Each line of the data is to be output verbatim, with the images removed.

----- Stored data

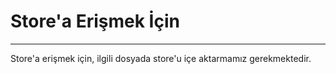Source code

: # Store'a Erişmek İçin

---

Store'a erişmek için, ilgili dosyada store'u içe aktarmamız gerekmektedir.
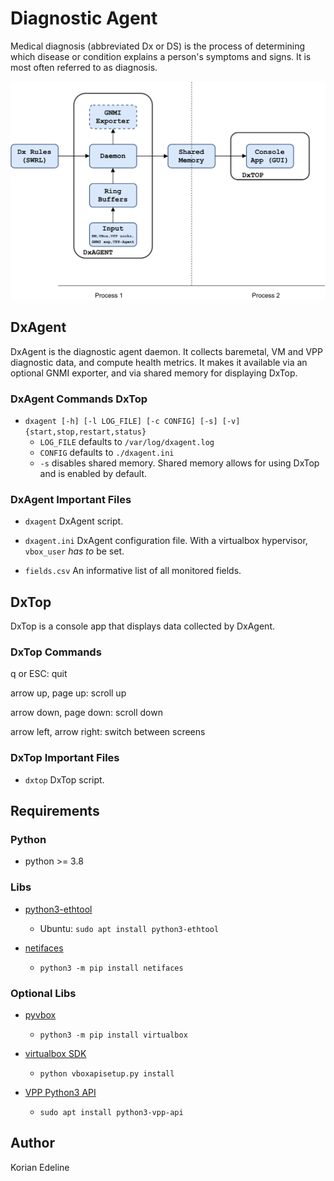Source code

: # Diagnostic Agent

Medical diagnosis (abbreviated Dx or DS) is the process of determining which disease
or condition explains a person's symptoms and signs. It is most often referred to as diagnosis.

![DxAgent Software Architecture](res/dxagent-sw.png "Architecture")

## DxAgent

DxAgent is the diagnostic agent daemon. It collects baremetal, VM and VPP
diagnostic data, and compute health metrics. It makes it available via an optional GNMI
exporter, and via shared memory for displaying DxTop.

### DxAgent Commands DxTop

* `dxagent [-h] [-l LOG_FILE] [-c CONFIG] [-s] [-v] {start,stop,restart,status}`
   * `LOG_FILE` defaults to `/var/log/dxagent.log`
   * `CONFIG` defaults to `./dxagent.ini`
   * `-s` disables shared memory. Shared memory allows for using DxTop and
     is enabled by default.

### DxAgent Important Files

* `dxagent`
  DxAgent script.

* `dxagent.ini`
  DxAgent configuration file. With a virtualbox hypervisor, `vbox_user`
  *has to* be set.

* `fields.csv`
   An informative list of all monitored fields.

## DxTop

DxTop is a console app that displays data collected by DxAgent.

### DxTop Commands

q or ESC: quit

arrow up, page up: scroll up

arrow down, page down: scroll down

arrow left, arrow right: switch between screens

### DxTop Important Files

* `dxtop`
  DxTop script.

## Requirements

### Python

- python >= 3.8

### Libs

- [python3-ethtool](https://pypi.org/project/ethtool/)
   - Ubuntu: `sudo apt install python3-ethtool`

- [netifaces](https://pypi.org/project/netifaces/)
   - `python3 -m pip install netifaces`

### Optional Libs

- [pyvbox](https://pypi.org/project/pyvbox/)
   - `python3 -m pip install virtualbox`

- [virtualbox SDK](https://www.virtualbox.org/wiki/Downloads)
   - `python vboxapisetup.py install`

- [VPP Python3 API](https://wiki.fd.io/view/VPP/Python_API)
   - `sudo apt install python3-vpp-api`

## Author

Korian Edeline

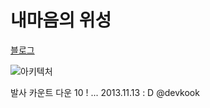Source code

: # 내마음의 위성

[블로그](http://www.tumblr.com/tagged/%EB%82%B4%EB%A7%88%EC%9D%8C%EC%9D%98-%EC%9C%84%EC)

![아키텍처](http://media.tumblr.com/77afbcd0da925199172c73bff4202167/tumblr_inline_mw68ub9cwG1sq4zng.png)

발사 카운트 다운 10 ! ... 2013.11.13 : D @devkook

----------

> Exercise output:
Source code

: # Store'a Erişmek İçin

---

Store'a erişmek için, ilgili dosyada store'u içe aktarmamız gerekmektedir.
Source code

: # Diagnostic Agent

Medical diagnosis (abbreviated Dx or DS) is the process of determining which disease
or condition explains a person's symptoms and signs. It is most often referred to as diagnosis.

![DxAgent Software Architecture](res/dxagent-sw.png "Architecture")

## DxAgent

DxAgent is the diagnostic agent daemon. It collects baremetal, VM and VPP
diagnostic data, and compute health metrics. It makes it available via an optional GNMI
exporter, and via shared memory for displaying DxTop.

### DxAgent Commands DxTop

* `dxagent [-h] [-l LOG_FILE] [-c CONFIG] [-s] [-v] {start,stop,restart,status}`
   * `LOG_FILE` defaults to `/var/log/dxagent.log`
   * `CONFIG` defaults to `./dxagent.ini`
   * `-s` disables shared memory. Shared memory allows for using DxTop and
     is enabled by default.

### DxAgent Important Files

* `dxagent`
  DxAgent script.

* `dxagent.ini`
  DxAgent configuration file. With a virtualbox hypervisor, `vbox_user`
  *has to* be set.

* `fields.csv`
   An informative list of all monitored fields.

## DxTop

DxTop is a console app that displays data collected by DxAgent.

### DxTop Commands

q or ESC: quit

arrow up, page up: scroll up

arrow down, page down: scroll down

arrow left, arrow right: switch between screens

### DxTop Important Files

* `dxtop`
  DxTop script.

## Requirements

### Python

- python >= 3.8

### Libs

- [python3-ethtool](https://pypi.org/project/ethtool/)
   - Ubuntu: `sudo apt install python3-ethtool`

- [netifaces](https://pypi.org/project/netifaces/)
   - `python3 -m pip install netifaces`

### Optional Libs

- [pyvbox](https://pypi.org/project/pyvbox/)
   - `python3 -m pip install virtualbox`

- [virtualbox SDK](https://www.virtualbox.org/wiki/Downloads)
   - `python vboxapisetup.py install`

- [VPP Python3 API](https://wiki.fd.io/view/VPP/Python_API)
   - `sudo apt install python3-vpp-api`

## Author

Korian Edeline

Source code

: # 내마음의 위성

[블로그](http://www.tumblr.com/tagged/%EB%82%B4%EB%A7%88%EC%9D%8C%EC%9D%98-%EC%9C%84%EC)

![아키텍처](http://media.tumblr.com/77afbcd0da925199172c73bff4202167/tumblr_inline_mw68ub9cwG1sq4zng.png)

발사 카운트 다운 10 ! ... 2013.11.13 : D @devkook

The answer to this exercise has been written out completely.